Data entries:

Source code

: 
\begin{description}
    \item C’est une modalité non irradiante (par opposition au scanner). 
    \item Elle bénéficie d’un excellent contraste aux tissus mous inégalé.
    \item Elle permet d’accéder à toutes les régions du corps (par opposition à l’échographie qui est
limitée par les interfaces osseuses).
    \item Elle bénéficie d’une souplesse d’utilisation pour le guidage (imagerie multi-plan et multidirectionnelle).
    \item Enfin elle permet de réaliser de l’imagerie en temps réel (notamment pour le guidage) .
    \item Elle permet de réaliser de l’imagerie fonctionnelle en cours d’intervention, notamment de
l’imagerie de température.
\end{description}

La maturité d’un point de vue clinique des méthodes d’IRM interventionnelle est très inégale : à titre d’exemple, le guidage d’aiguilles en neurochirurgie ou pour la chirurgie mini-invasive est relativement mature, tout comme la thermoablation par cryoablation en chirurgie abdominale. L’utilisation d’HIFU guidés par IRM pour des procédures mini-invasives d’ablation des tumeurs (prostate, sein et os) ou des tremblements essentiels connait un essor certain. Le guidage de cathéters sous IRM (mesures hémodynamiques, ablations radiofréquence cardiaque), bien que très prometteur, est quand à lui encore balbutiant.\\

- _WHAT IS EXPECTED_:
Every one of the entries must be printed exactly.

- _ANSWER BOX_:
Source code

: 
\begin{description}
    \item C’est une modalité non irradiante (par opposition au scanner). 
    \item Elle bénéficie d’un excellent contraste aux tissus mous inégalé.
    \item Elle permet d’accéder à toutes les régions du corps (par opposition à l’échographie qui est
limitée par les interfaces osseuses).
    \item Elle bénéficie d’une souplesse d’utilisation pour le guidage (imagerie multi-plan et multidirectionnelle).
    \item Enfin elle permet de réaliser de l’imagerie en temps réel (notamment pour le guidage) .
    \item Elle permet de réaliser de l’imagerie fonctionnelle en cours d’intervention, notamment de
l’imagerie de température.
\end{description}

La maturité d’un point de vue clinique des méthodes d’IRM interventionnelle est très inégale : à titre d’exemple, le guidage d’aiguilles en neurochirurgie ou pour la chirurgie mini-invasive est relativement mature, tout comme la thermoablation par cryoablation en chirurgie abdominale. L’utilisation d’HIFU guidés par IRM pour des procédures mini-invasives d’ablation des tumeurs (prostate, sein et os) ou des tremblements essentiels connait un essor certain. Le guidage de cathéters sous IRM (mesures hémodynamiques, ablations radiofréquence cardiaque), bien que très prometteur, est quand à lui encore balbutiant.\\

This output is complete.